The SYA, which enrolls kids from Clifton, Centreville and Chantilly, just finished putting a new top on Field 3 at the park, a collection of fields and baseball diamonds off of Bull Run Post Office Road on the fringe of Centreville. The field was switched from the less robust fescue grass, which usually is grown in residential back yards, to the more hardy and durable Bermuda grass, said SYA Board Vice President Jeff Stein.
“The Bermuda is tough and it is a much better playing surface,” Stein said. “When it’s put down, it stays level almost like a carpet. It doesn’t have the dirt clumps that you have with the fescue, which can die out.”

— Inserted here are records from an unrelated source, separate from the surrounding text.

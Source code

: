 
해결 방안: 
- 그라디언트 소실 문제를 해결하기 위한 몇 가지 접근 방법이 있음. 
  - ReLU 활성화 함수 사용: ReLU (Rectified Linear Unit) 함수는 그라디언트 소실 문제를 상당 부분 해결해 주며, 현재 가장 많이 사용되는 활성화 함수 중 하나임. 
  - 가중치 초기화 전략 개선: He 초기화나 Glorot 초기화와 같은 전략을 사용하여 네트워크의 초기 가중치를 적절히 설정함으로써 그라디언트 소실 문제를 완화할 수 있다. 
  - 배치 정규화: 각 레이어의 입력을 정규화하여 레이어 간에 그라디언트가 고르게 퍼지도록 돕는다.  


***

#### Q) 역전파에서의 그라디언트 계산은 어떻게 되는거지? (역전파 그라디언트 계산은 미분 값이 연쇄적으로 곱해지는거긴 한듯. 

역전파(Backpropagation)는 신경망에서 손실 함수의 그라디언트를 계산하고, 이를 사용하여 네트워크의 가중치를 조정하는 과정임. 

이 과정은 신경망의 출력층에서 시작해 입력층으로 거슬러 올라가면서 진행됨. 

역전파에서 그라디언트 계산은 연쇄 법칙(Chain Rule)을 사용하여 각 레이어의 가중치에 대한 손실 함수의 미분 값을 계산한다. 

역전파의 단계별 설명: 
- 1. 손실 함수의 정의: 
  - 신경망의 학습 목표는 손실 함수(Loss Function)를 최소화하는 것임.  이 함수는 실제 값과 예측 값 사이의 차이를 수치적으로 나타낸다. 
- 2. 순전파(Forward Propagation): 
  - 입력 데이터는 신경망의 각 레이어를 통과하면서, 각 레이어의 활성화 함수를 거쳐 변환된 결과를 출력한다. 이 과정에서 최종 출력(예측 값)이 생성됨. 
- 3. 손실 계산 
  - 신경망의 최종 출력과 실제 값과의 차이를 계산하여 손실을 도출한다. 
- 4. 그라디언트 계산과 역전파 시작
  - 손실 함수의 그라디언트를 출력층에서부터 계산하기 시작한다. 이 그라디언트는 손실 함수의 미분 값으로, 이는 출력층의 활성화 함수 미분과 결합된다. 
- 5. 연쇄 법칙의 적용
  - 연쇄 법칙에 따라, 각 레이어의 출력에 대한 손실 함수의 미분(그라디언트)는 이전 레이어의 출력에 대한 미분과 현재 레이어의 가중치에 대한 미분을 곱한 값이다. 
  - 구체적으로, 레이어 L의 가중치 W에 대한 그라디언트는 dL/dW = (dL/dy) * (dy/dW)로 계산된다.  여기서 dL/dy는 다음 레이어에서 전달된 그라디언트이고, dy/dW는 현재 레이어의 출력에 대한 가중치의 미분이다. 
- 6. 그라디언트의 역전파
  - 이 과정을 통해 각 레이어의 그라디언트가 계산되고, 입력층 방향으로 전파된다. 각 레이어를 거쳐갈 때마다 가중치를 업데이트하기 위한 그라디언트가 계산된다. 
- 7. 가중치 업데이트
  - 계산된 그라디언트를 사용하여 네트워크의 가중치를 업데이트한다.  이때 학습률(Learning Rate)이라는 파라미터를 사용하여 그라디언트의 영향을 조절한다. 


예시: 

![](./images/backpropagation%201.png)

The expansive fields were fitted with fescue grass originally because the Bermuda strain, although very resilient, could not tolerate the cold winters of Northern Virginia, Stein said. It’s mostly a southern grass. However, planters recently developed a more cold-resistant version of the grass, which has been installed on several fields at the park.
It’s not a perfect solution, because the Bermuda turns brown in the winter and greens up late, Stein said. The solution is to overseed with fescue in the fall, which provides a nice green to the fields in the spring, he said. The fescue then is replaced by the heat-loving Bermuda grass as the weather warms up, he said.
The lush green fields and the sports park are the center of the association’s $10 million “Field of Dreams Project,” which aims to turn the old sod farm into a privately held recreational complex dedicated to youth sports.
Fundraising for Phase II of the project is ongoing, Stein said, even as the group gets ready for the rush of fall sports, which includes football, soccer, cheerleading, fall baseball, field hockey and fall track & field. About 4,000 youth have signed up so far.
“Registration so far is pretty good and interest in the fall sports is high,” Stein said.